“A couple presidential elections ago, somebody who had raised, say, $100,000 for a candidate was viewed as a fairly valuable asset,” said Washington lobbyist Kenneth Kies. “Today, that looks like peanuts. People like me are probably looking around saying, ‘How can I do anything that even registers on the Richter scale?’ ”
[Why super PACs have moved from sideshow to center stage]
Consider the scene last weekend in South Florida, where top supporters of the Republican National Committee gathered for their spring retreat at a luxury resort in Boca Raton. In the past, members of the RNC’s Regent and Team 100 donor programs attracted the focused attention of presidential aspirants. But this time, there were distractions.
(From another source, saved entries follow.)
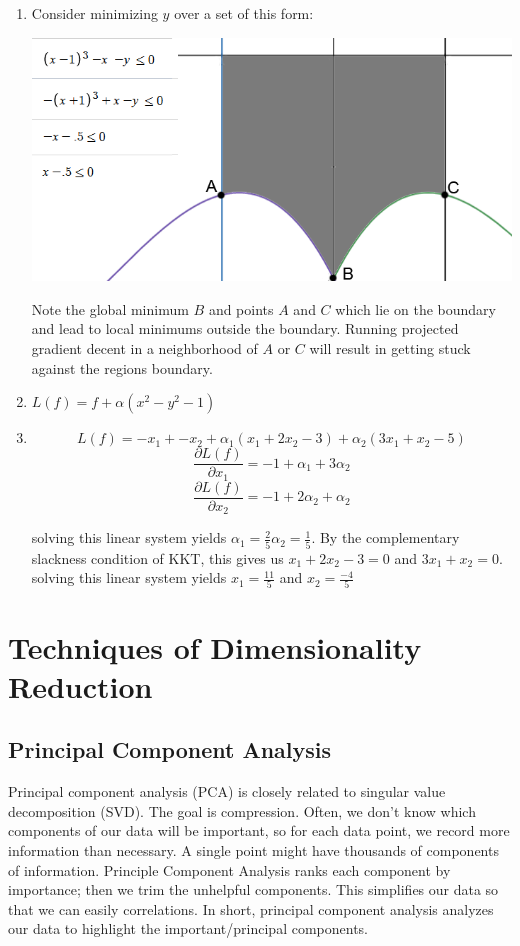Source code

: \begin{enumerate}
    \item Consider minimizing $y$ over a set of this form:
    \begin{center}
        \includegraphics[scale=0.5]{images/Chapter4/constrained optimization example.png}
    \end{center}
    Note the global minimum $B$ and points $A$ and $C$ which lie on the boundary and lead to local minimums outside the boundary. Running projected gradient decent in a neighborhood of $A$ or $C$ will result in getting stuck against the regions boundary.
    \item $L(f) = f + \alpha(x^2 - y^2 - 1)$
    \item $$    L(f) = -x_1 + -x_2 + \alpha_1(x_1 + 2x_2 - 3) + \alpha_2(3x_1 +x_2 - 5) $$
    $$    \frac{\partial L(f)}{\partial x_1} = -1 + \alpha_1 + 3\alpha_2 $$
    $$    \frac{\partial L(f)}{\partial x_2} = -1 + 2\alpha_2 + \alpha_2 $$
    
    solving this linear system yields $\alpha_1 =\frac{2}{5} \alpha_2 = \frac{1}{5}$.
    By the complementary slackness condition of KKT, this gives us
    $x_1 +2x_2 - 3 = 0 $ and $3x_1 + x_2 = 0$.
    solving this linear system yields 
    $x_1 = \frac{11}{5}$ and $x_2 = \frac{-4}{5}$
\end{enumerate}

\chapter{Techniques of Dimensionality Reduction} \label{dim-reduction}

\section{Principal Component Analysis}

Principal component analysis (PCA) is closely related to singular value decomposition (SVD).  The goal is compression.  Often, we don't know which components of our data will be important, so for each data point, we record more information than necessary.  A single point might have thousands of components of information.  Principle Component Analysis ranks each component by importance; then we trim the unhelpful components.  This simplifies our data so that we can easily correlations.  In short, principal component analysis analyzes our data to highlight the important/principal components.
A number of White House contenders in attendance — including former Texas governor Rick Perry and Govs. Scott Walker (Wis.), Chris Christie (N.J.) and Bobby Jindal (La.) — devoted much of their time to private meetings with high rollers, according to people familiar with their schedules. Bush came to Boca Raton after an afternoon super-PAC fundraiser in Miami.
Then on Sunday, the governors made a pilgrimage to Palm Beach for a private Republican Governors Association fundraiser hosted by billionaire industrialist David Koch at his 30,000-square-foot beachfront mansion.
In the words of one veteran GOP fundraiser, traditional bundlers have been sent down to the “minor leagues,” while mega-donors are “the major league players.”
The old-school fundraisers have been temporarily displaced in the early money chase because of the rise of super PACs, which can accept unlimited donations. This year, White House hopefuls are rushing to raise money for the groups before they declare their candidacies and have to keep their distance.